Congrats. I set out to do my first century two Saturdays ago, but it poured over half an inch of rain on us in 49 degrees w/ probably a 20 mph headwind out of the south. I couldn't decide what was worse, being in front and dealing with the headwind, or the shower of dirty road water coming off my buddy's rear wheel. I was ill-equipped for that much rain, and was soaked by the first stop. So we (and many others, it seemed) took the 55 mile route. Funny, as we rode the 5 mile north/south part and stopped for a snack, the wind managed to switch 180 degrees to meet us as we turned north for 20 miles to finish the loop! The conditions were so poor that we ended up averaging a blistering 14 mph for the ride, and we were among the first 5 or 6 to finish the short route. But it was still fun. I'm looking forward to the next planned century around here so I can give it another go.


----------



## merckx_rider (Aug 20, 2008)

Set you straight: "A Double" is 200 miles.
My first century was on a mtb with 2in wide city slickers through upstate New York, from Albany to Amsterdam and back. The only support I had was a store in amsterdam that I bought a big A$$3d hogie and ate it in the parking lot with a 16oz bottle of Coke. Then I rode home.... I didn't get any pat on the back or braggin rights on the internet matter of fact my friends thought I was crazy....


----------



## rsutton1223 (May 19, 2008)

merckx_rider said:


> Set you straight: "A Double" is 200 miles.
> My first century was on a mtb with 2in wide city slickers through upstate New York, from Albany to Amsterdam and back. The only support I had was a store in amsterdam that I bought a big A$$3d hogie and ate it in the parking lot with a 16oz bottle of Coke. Then I rode home.... I didn't get any pat on the back or braggin rights on the internet matter of fact my friends thought I was crazy....

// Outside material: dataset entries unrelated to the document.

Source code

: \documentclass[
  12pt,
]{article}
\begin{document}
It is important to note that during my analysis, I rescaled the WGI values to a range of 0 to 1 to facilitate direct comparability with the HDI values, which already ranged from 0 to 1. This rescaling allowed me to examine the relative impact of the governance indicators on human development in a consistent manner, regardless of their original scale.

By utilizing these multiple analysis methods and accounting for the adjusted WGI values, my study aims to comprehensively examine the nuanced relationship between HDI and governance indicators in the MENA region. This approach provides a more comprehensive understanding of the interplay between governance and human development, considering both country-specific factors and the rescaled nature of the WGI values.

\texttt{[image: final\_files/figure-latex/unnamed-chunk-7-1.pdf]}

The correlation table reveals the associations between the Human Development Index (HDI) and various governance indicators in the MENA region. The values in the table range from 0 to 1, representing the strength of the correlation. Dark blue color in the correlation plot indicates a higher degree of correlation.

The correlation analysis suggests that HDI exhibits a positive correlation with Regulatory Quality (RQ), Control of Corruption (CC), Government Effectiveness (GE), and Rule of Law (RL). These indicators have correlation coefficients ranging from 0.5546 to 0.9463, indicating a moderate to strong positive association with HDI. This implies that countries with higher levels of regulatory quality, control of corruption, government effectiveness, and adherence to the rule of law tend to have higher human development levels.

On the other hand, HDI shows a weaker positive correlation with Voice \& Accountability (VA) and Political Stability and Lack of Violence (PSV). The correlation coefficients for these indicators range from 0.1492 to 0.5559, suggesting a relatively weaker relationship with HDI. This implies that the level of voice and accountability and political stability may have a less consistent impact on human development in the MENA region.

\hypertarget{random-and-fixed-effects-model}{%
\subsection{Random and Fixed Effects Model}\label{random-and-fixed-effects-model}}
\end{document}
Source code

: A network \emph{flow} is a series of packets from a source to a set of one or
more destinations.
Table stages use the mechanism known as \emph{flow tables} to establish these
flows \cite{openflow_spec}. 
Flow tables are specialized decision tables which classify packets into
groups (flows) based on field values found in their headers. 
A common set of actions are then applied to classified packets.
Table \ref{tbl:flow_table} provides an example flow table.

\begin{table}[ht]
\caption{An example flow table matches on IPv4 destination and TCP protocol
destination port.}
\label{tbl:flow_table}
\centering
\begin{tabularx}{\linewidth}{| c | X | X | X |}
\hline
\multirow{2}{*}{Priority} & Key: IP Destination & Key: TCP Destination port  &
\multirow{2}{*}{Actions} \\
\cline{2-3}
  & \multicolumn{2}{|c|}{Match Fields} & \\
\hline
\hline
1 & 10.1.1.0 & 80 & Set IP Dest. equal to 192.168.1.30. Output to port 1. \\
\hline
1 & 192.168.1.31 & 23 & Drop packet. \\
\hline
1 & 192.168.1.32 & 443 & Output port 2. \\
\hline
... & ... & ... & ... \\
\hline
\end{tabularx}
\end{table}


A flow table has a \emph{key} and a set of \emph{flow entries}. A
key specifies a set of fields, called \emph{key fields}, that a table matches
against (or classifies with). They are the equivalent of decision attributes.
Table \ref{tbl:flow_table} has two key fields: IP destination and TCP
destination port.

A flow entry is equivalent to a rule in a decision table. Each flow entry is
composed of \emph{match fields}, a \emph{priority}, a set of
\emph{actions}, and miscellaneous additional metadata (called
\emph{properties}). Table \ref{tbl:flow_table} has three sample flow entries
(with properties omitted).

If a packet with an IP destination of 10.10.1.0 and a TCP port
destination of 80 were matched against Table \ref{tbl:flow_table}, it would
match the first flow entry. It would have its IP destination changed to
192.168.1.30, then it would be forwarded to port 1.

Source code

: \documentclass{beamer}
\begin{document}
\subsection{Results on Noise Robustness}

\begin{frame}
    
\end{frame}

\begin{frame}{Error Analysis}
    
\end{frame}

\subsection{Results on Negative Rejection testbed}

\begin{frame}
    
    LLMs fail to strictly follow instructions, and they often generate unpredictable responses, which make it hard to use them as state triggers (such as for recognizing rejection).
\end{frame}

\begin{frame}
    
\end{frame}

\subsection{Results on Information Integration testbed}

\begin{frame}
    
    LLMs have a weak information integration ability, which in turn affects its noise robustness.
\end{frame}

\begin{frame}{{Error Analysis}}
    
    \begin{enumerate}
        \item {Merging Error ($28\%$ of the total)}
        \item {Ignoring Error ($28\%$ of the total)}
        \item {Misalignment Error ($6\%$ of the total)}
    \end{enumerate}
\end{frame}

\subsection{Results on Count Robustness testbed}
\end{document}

Thanks for the heads up...

Most places I had seen it listed as a century or double (metric).


----------



## nOOky (Mar 20, 2009)

Congrats on your first century! My first century was on a mt bike, 102 miles in 5 hours. Even had IRC Mythos tires on! 
I wouldn't try for a double, just try and do 100 miles faster


----------



## livin4lax09 (Mar 15, 2008)

fun stuff, I just did one yesterday! I frequently start to feel it around mile 80, awesome that you had your friend there to help you out with those last miles which are often the most painful! Well done!


----------



## ROAD&DIRT (Mar 27, 2009)

Congrats on finishing the "Century"... I'm working on riding my first CENTURY this September. Just finshed a 42 mile group ride this month and now getting ready for my first 62 mile group next month. I just hope by the time I'm riding my Century I have the stamina to finsh like you...


----------



## fireplug (Nov 19, 2008)

congrats...can't wait until I can build my legs up to finish one my self


----------



## jsedlak (Jun 17, 2008)

Congrats! That is quite the achievement!


----------



## rsutton1223 (May 19, 2008)

I was surprised that it really wasn't that difficult. It wasn't easy but if you pace yourself correctly...its doable. Just remember to ride your own ride and not anyone else's...and try to hold onto the draft as long as you possibly can.


----------



## Spanky_88007 (Aug 28, 2008)

*Woohoo!*

My first century is in two days.


----------



## rook (Apr 5, 2009)

Congrats! That first century is always a good feeling for all of us.


----------



## Crank it up (Apr 28, 2009)

Way to go. I am planning my first century this year and am anticipating it enormously.


----------



## rook (Apr 5, 2009)

by the way. Welcome to the club!


----------



## rsutton1223 (May 19, 2008)

Crank it up said:


> Way to go. I am planning my first century this year and am anticipating it enormously.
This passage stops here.